Peretas Menargetkan Server Pertemuan Atlassian yang Belum Ditambal untuk Menyebarkan Penambang Crypto

  • Bagikan
Atlassian Confluence Server Hacking

Beritaini.top Peretas Menargetkan Server Pertemuan Atlassian yang Belum Ditambal untuk Menyebarkan Penambang Crypto

Peretasan Server Pertemuan Atlassian

Cacat keamanan kritis yang sekarang ditambal yang memengaruhi Server Confluence Atlassian yang terungkap beberapa bulan lalu sedang dieksploitasi secara aktif untuk penambangan cryptocurrency ilegal pada instalasi yang belum ditambal.

“Jika dibiarkan tidak diperbaiki dan berhasil dieksploitasi, kerentanan ini dapat digunakan untuk beberapa dan lebih banyak serangan berbahaya, seperti pengambilalihan domain lengkap dari infrastruktur dan pencuri informasi penyebaran, trojan akses jarak jauh (RAT), dan ransomware,” peneliti ancaman Trend Micro Sunil Bharti dikatakan dalam sebuah laporan.

Masalah tersebut, dilacak sebagai CVE-2022-26134 (skor CVSS: 9,8), telah ditangani oleh perusahaan perangkat lunak Australia pada Juni 2022.

Keamanan cyber

Di salah satu rantai infeksi yang diamati oleh perusahaan keamanan siber, kelemahan tersebut dimanfaatkan untuk mengunduh dan menjalankan skrip shell (“ro.sh”) pada mesin korban, yang, pada gilirannya, mengambil skrip shell kedua (“ap.sh “).

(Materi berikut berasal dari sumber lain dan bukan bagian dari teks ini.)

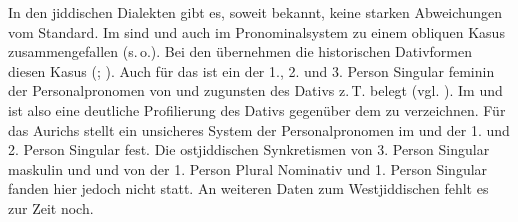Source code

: 
In den jiddischen Dialekten gibt es, soweit bekannt, keine starken Abweichungen vom Standard. Im  sind  und  auch im Pronominalsystem zu einem obliquen Kasus zusammengefallen (s.\,o.). Bei den  übernehmen die historischen Dativformen diesen Kasus (\cite[184]{Jacobs2005}; \cite[139–149]{Wolf1969}). Auch für das  ist ein  der 1., 2. und 3. Person  Singular feminin der Personalpronomen von  und  zugunsten des Dativs z.\,T. belegt (vgl. \cite[139–149]{Wolf1969}). Im  und  ist also eine deutliche Profilierung des Dativs gegenüber dem  zu verzeichnen. Für das  Aurichs stellt \textcite[63]{Reershemius2007} ein unsicheres System der Personalpronomen im  und  der 1. und 2. Person Singular fest. Die ostjiddischen Synkretismen von 3. Person Singular maskulin  und  und von der 1. Person Plural Nominativ und 1. Person Singular  fanden hier jedoch nicht statt.  An weiteren Daten zum Westjiddischen fehlt es zur Zeit noch.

Kode berbahaya dirancang untuk memperbarui variabel PATH untuk menyertakan jalur tambahan seperti “/ tmp”, unduh utilitas cURL (jika belum ada) dari server jauh, nonaktifkan firewall iptables, menyalahgunakan kelemahan PwnKit (CVE-2021-4034) untuk mendapatkan hak akses root, dan akhirnya menyebarkan penambang kripto hezb.

1663830094 325 Peretas Menargetkan Server Pertemuan Atlassian yang Belum Ditambal untuk Menyebarkan

Seperti serangan cryptojacking lainnya, skrip shell juga menghentikan penambang koin pesaing lainnya, menonaktifkan agen penyedia layanan cloud dari Alibaba dan Tencent, sebelum melakukan gerakan lateral melalui SSH.

Temuan ini mencerminkan upaya eksploitasi serupa yang sebelumnya diungkapkan oleh rendaMicrosoft, Sophos, dan Akamai pada bulan Juni.

Keamanan cyber

Analisis Lacework lebih lanjut menunjukkan bahwa server command-and-control (C2) yang digunakan untuk mengambil perangkat lunak cURL serta penambang hezb juga mendistribusikan biner ELF berbasis Golang bernama “kik” yang memungkinkan malware mematikan proses yang diinginkan.

Pengguna disarankan untuk memprioritaskan penambalan cacat karena dapat disalahgunakan oleh pelaku ancaman untuk tujuan jahat lainnya.

“Penyerang dapat mengambil keuntungan dari menyuntikkan kode mereka sendiri untuk interpretasi dan mendapatkan akses ke domain Confluence yang menjadi sasaran, serta melakukan serangan mulai dari mengendalikan server untuk aktivitas jahat berikutnya hingga merusak infrastruktur itu sendiri,” kata Bharti.

  • Bagikan

Tinggalkan Balasan

Alamat email Anda tidak akan dipublikasikan.